The Judge had found that the dural tear would have occurred in any event, but:

"... given the scope of the relevant duty which was breached in this case (to avoid unreasonable delay) I would have declined Mr Samuel’s invitation to follow the reasoning/approach in Crossman and would have found that establishing simple “but for” causation ; based solely on the
operation taking place on a different day (or Mr Samuel suggested even at a different time on the same day) would not have been sufficient, without more,for the Claimant to establish causation. Indeed to do so would drive a coach and horses through well established causation principles." [297]

Note that Mr Samuel, Counsel for the Claimant, had recognised that the logic of the Crossman approach is that even a very short delay would establish causation.
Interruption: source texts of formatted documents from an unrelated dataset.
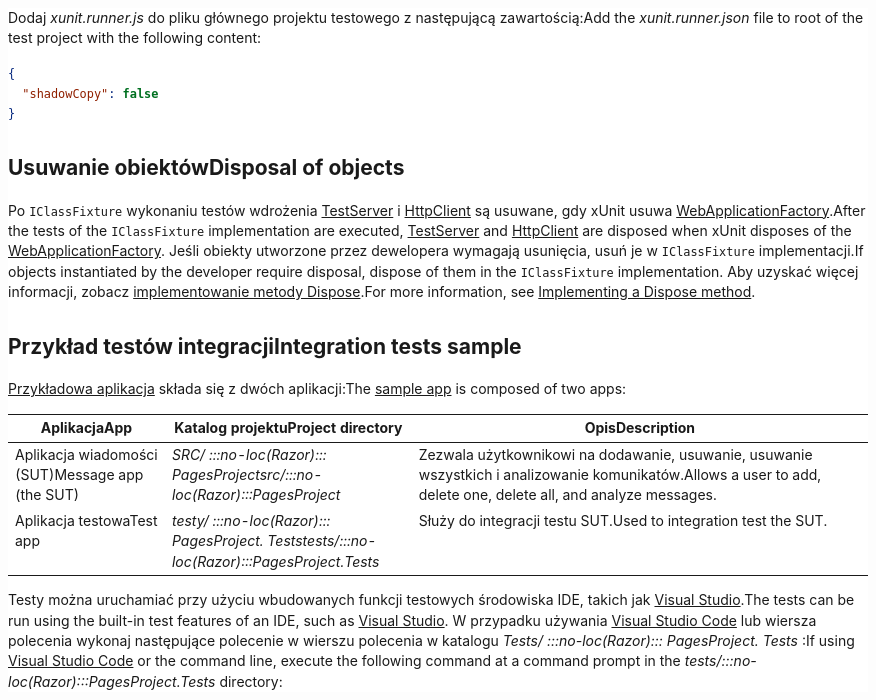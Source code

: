 <span data-ttu-id="702e6-307">Dodaj *xunit.runner.js* do pliku głównego projektu testowego z następującą zawartością:</span><span class="sxs-lookup"><span data-stu-id="702e6-307">Add the *xunit.runner.json* file to root of the test project with the following content:</span></span>

```json
{
  "shadowCopy": false
}
```

## <a name="disposal-of-objects"></a><span data-ttu-id="702e6-308">Usuwanie obiektów</span><span class="sxs-lookup"><span data-stu-id="702e6-308">Disposal of objects</span></span>

<span data-ttu-id="702e6-309">Po `IClassFixture` wykonaniu testów wdrożenia [TestServer](/dotnet/api/microsoft.aspnetcore.testhost.testserver) i [HttpClient](/dotnet/api/system.net.http.httpclient) są usuwane, gdy xUnit usuwa [WebApplicationFactory](/dotnet/api/microsoft.aspnetcore.mvc.testing.webapplicationfactory-1).</span><span class="sxs-lookup"><span data-stu-id="702e6-309">After the tests of the `IClassFixture` implementation are executed, [TestServer](/dotnet/api/microsoft.aspnetcore.testhost.testserver) and [HttpClient](/dotnet/api/system.net.http.httpclient) are disposed when xUnit disposes of the [WebApplicationFactory](/dotnet/api/microsoft.aspnetcore.mvc.testing.webapplicationfactory-1).</span></span> <span data-ttu-id="702e6-310">Jeśli obiekty utworzone przez dewelopera wymagają usunięcia, usuń je w `IClassFixture` implementacji.</span><span class="sxs-lookup"><span data-stu-id="702e6-310">If objects instantiated by the developer require disposal, dispose of them in the `IClassFixture` implementation.</span></span> <span data-ttu-id="702e6-311">Aby uzyskać więcej informacji, zobacz [implementowanie metody Dispose](/dotnet/standard/garbage-collection/implementing-dispose).</span><span class="sxs-lookup"><span data-stu-id="702e6-311">For more information, see [Implementing a Dispose method](/dotnet/standard/garbage-collection/implementing-dispose).</span></span>

## <a name="integration-tests-sample"></a><span data-ttu-id="702e6-312">Przykład testów integracji</span><span class="sxs-lookup"><span data-stu-id="702e6-312">Integration tests sample</span></span>

<span data-ttu-id="702e6-313">[Przykładowa aplikacja](https://github.com/dotnet/AspNetCore.Docs/tree/master/aspnetcore/test/integration-tests/samples) składa się z dwóch aplikacji:</span><span class="sxs-lookup"><span data-stu-id="702e6-313">The [sample app](https://github.com/dotnet/AspNetCore.Docs/tree/master/aspnetcore/test/integration-tests/samples) is composed of two apps:</span></span>

| <span data-ttu-id="702e6-314">Aplikacja</span><span class="sxs-lookup"><span data-stu-id="702e6-314">App</span></span> | <span data-ttu-id="702e6-315">Katalog projektu</span><span class="sxs-lookup"><span data-stu-id="702e6-315">Project directory</span></span> | <span data-ttu-id="702e6-316">Opis</span><span class="sxs-lookup"><span data-stu-id="702e6-316">Description</span></span> |
| --- | ----------------- | ----------- |
| <span data-ttu-id="702e6-317">Aplikacja wiadomości (SUT)</span><span class="sxs-lookup"><span data-stu-id="702e6-317">Message app (the SUT)</span></span> | <span data-ttu-id="702e6-318">*SRC/ :::no-loc(Razor)::: PagesProject*</span><span class="sxs-lookup"><span data-stu-id="702e6-318">*src/:::no-loc(Razor):::PagesProject*</span></span> | <span data-ttu-id="702e6-319">Zezwala użytkownikowi na dodawanie, usuwanie, usuwanie wszystkich i analizowanie komunikatów.</span><span class="sxs-lookup"><span data-stu-id="702e6-319">Allows a user to add, delete one, delete all, and analyze messages.</span></span> |
| <span data-ttu-id="702e6-320">Aplikacja testowa</span><span class="sxs-lookup"><span data-stu-id="702e6-320">Test app</span></span> | <span data-ttu-id="702e6-321">*testy/ :::no-loc(Razor)::: PagesProject. Tests*</span><span class="sxs-lookup"><span data-stu-id="702e6-321">*tests/:::no-loc(Razor):::PagesProject.Tests*</span></span> | <span data-ttu-id="702e6-322">Służy do integracji testu SUT.</span><span class="sxs-lookup"><span data-stu-id="702e6-322">Used to integration test the SUT.</span></span> |

<span data-ttu-id="702e6-323">Testy można uruchamiać przy użyciu wbudowanych funkcji testowych środowiska IDE, takich jak [Visual Studio](https://visualstudio.microsoft.com).</span><span class="sxs-lookup"><span data-stu-id="702e6-323">The tests can be run using the built-in test features of an IDE, such as [Visual Studio](https://visualstudio.microsoft.com).</span></span> <span data-ttu-id="702e6-324">W przypadku używania [Visual Studio Code](https://code.visualstudio.com/) lub wiersza polecenia wykonaj następujące polecenie w wierszu polecenia w katalogu *Tests/ :::no-loc(Razor)::: PagesProject. Tests* :</span><span class="sxs-lookup"><span data-stu-id="702e6-324">If using [Visual Studio Code](https://code.visualstudio.com/) or the command line, execute the following command at a command prompt in the *tests/:::no-loc(Razor):::PagesProject.Tests* directory:</span></span>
Note that Chester v Afshar did not help the Claimant because this was not a consent case. Indeed in Chester, the court noted that on conventional principles causation would not have been established, and so it extended normal principle to allow for recovery of damages where a claimant had been deprived of their right to autonomy when making decisions about undergoing surgery that carried a risk of serious injury. Thus in a case that did not involve a loss of autonomy conventional principles remained. 

The Lesson from Pomphrey

The key lesson is that what the judge called an "unvarnished but for test" is  a necessary but insufficient test for establishing causation. The court should always also ask whether it was within the scope of the defendant's duty to prevent the injury in question. Defendants are not liable for coincidental injuries.

It would not be surprising if defendants try to run "scope of duty" more frequently in future clinical negligence litigation, but there is surely a risk of over-playing it. It is surely not always necessary for a claimant to establish that their precis injury should have been within the reasonable contemplation of the defendant at the time of breach. For example, a patient might have a constellation of signs and symptoms that are thought to be due to inflammatory bowel disease. Cancer is not within the differential diagnosis. There is a negligent failure to investigate the patient's condition. The investigations would have, surprisingly, revealed bowel cancer. Would it avail a defendant to say that because bowel cancer was, reasonably, not suspected before the investigations were performed, failure to diagnose and treat it were outwith its scope of duty? Sometimes medical investigations or procedures are carried out without knowing precisely what the outcome will be. 

One thing that is foreseeable, is that this run of cases on scope and causation is not over yet.